- **ACTIVITY**
Pull out each line of the records holding the string "without".

- **RECORDS SUPPLIED**

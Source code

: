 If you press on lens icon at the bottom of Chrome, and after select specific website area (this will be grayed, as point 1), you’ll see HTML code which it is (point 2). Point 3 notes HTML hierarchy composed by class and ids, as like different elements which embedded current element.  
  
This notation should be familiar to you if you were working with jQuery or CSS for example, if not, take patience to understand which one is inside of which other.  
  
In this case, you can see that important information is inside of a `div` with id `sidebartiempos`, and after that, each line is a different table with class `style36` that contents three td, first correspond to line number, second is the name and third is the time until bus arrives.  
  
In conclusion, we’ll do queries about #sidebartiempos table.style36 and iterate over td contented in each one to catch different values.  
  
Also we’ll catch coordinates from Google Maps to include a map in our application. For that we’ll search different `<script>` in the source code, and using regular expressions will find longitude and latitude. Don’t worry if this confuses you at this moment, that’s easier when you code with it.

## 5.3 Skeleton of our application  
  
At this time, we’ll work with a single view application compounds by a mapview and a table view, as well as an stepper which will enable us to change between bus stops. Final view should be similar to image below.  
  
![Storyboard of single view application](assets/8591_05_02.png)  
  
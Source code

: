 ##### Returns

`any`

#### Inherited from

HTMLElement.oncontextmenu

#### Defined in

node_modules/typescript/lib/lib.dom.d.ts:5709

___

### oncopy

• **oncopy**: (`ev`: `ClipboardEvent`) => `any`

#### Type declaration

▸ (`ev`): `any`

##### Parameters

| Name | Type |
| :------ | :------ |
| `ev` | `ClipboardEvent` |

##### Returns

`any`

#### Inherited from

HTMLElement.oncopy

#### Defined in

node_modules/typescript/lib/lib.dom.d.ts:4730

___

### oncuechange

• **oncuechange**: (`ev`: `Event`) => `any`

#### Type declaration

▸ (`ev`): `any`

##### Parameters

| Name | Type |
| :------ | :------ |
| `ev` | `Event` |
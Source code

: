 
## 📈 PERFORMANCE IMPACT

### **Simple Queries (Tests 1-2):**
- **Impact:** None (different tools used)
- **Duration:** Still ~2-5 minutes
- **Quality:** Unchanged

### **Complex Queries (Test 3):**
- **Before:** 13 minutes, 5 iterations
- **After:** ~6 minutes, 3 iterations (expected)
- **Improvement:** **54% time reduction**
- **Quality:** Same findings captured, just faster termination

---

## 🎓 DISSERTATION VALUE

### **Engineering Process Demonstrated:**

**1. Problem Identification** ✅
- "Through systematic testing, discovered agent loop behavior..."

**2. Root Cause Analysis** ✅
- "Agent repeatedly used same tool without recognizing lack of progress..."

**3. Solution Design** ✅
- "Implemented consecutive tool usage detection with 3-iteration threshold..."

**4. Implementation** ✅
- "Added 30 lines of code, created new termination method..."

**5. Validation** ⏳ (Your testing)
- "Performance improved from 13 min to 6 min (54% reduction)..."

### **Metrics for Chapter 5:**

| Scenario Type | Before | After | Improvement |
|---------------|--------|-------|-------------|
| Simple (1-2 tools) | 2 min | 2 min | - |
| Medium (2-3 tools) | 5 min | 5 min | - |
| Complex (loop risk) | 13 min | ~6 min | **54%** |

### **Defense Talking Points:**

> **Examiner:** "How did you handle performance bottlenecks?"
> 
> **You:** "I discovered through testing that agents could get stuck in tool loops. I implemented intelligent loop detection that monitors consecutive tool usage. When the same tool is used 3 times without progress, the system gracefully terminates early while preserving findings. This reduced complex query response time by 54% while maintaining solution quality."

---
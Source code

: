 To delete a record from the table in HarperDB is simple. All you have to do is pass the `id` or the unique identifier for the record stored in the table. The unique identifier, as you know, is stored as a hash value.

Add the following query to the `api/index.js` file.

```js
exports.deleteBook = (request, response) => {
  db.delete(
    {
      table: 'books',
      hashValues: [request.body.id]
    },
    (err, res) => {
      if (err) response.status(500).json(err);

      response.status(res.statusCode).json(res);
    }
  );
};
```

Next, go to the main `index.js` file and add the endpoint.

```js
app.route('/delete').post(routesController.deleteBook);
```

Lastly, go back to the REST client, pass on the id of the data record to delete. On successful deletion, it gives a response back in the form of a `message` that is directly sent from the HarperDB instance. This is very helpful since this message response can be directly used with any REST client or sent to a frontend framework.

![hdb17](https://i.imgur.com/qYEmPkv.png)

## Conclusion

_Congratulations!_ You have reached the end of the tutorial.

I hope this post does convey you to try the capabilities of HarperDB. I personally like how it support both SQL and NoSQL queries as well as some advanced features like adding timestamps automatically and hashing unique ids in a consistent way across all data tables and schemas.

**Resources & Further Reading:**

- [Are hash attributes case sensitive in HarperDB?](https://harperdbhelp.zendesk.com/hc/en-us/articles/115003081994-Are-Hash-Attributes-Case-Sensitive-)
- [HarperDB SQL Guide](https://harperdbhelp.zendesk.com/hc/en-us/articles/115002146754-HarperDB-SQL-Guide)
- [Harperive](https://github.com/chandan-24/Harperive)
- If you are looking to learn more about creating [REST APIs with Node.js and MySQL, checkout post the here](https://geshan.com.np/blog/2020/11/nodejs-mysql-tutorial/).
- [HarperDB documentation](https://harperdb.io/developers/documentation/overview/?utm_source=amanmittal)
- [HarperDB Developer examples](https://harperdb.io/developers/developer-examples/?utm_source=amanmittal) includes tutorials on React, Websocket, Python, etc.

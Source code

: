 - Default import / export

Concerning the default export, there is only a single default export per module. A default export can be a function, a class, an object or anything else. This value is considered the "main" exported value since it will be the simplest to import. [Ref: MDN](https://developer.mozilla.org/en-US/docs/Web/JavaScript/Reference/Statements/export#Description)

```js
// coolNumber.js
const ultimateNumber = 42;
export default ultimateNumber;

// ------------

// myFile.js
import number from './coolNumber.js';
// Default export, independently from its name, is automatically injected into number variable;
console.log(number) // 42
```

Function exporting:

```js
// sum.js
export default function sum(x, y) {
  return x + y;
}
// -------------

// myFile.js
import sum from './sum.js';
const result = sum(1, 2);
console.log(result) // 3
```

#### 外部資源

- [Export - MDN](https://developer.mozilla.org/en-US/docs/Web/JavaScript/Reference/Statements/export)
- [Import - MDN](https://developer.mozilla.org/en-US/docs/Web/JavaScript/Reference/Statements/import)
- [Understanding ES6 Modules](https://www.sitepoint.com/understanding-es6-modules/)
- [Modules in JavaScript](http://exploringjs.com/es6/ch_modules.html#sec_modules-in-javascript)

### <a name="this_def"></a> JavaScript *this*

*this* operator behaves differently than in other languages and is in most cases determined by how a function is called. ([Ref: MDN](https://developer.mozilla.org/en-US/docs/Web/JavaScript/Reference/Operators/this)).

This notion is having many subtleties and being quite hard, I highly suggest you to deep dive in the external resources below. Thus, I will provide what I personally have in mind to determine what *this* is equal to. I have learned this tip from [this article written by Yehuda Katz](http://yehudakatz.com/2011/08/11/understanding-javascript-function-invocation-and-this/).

- **RESULT OF THIS EXERCISE**
- "Agent repeatedly used same tool without recognizing lack of progress..."
> **You:** "I discovered through testing that agents could get stuck in tool loops. I implemented intelligent loop detection that monitors consecutive tool usage. When the same tool is used 3 times without progress, the system gracefully terminates early while preserving findings. This reduced complex query response time by 54% while maintaining solution quality."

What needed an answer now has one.